Frogs' 2012 freshman class was 'different'

April, 10, 2013
4/10/13
9:00
AM CT
FORT WORTH, Texas -- It didn't take long for Gary Patterson to figure out his 2012 freshman class he'd signed in 2012 was different from most he'd encountered as TCU's coach.

For one, it was the first class he'd ever signed with the promise that each player would play out his career in the Big 12 Conference. More than that, though, when Patterson was forced to play 17 of his true freshmen in 2012, he wasn't too surprised when the result wasn't a disaster.

Instead, stars like defensive end Devonte Fields emerged. He won the Big 12's Defensive Player of the Year award, and running back B.J. Catalon, place-kicker Jaden Oberkrom and offensive lineman Aviante Collins earned time as starters. Cornerback Deante' Gray played in the secondary and scored a touchdown on TCU's first touch of the season, a punt return in the season opener against Grambling.

"The freshman class, we knew they were a bit of a different class than what we’d had in the past anyway," Patterson told ESPN.com in a recent interview. "Just the way their mindset is, to the way they approached the summer time and the classwork they did and the offseason work they did with [strength and conditioning] Coach [Don] Sommer."

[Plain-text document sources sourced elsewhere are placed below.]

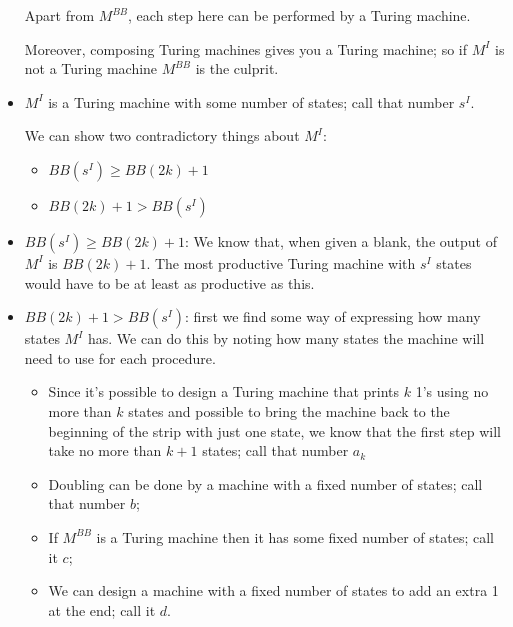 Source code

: \documentclass[justified]{tufte-handout}
\begin{document}
\begin{itemize}
\begin{itemize}
\end{itemize}

\noindent Apart from $M^{BB}$, each step here can be performed by a Turing machine.

\vspace{.2cm}

\noindent Moreover, composing Turing machines gives you a Turing machine; so if $M^I$ is not a Turing machine $M^{BB}$ is the culprit.

\item $M^I$ is a Turing machine with some number of states; call that number $s^I$. 

\noindent We can show two contradictory things about $M^I$:

\begin{itemize}

\item $BB(s^I) \geq BB(2k)+1$

\item $BB(2k)+1 > BB(s^I)$


\end{itemize}

\item $BB(s^I) \geq BB(2k)+1$: We know that, when given a blank, the output of $M^I$ is $BB(2k)+1$. The most productive Turing machine with $s^I$ states would have to be at least as productive as this. 


\item $BB(2k)+1 > BB(s^I)$: first we find some way of expressing how many states $M^I$ has. We can do this by noting how many states the machine will need to use for each procedure.

\begin{itemize}

\item Since it's possible to design a Turing machine that prints $k$ 1's using no more than $k$ states and possible to bring the machine back to the beginning of the strip with just one state, we know that the first step will take no more than $k+1$ states; call that number $a_k$


\item Doubling can be done by a machine with a fixed number of states; call that number $b$;

\item If $M^{BB}$ is a Turing machine then it has some fixed number of states; call it $c$;

\item We can design a machine with a fixed number of states to add an extra 1 at the end; call it $d$.



\end{itemize}
\end{itemize}
\end{document}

Before 2012, Patterson had never played more than six true freshmen as a head coach.

Twelve more redshirt freshmen like quarterback Trevone Boykin and receiver LaDarius Brown showed the ability to play immediately and contribute in a tougher conference than the Frogs were used to. Chris Hackett earned a starting safety job less than a third of the way through the season.

Now, it's time for those 28 first-year players to take the next step for the Frogs in one of the most highly anticipated seasons in school history.

"'I want to play and play well,' but playing, you already achieved that," Patterson said of his freshmen. "The biggest thing going forward now, it’s setting goals team-wise, winning championships and playing big and playing well in these kinds of ballgames."

Patterson saw inconsistency in games like losses to Oklahoma State, when the Frogs led 14-9 at halftime but were outscored 27-0 in the second half of the 36-14 loss. He wants consistency, but consistency at a high level.

"So, how do you do that? That comes with maturity and all the other things," Patterson said. "We spent a lot of time talking about the things we have to do to make sure that [inconsistency] doesn’t happen again."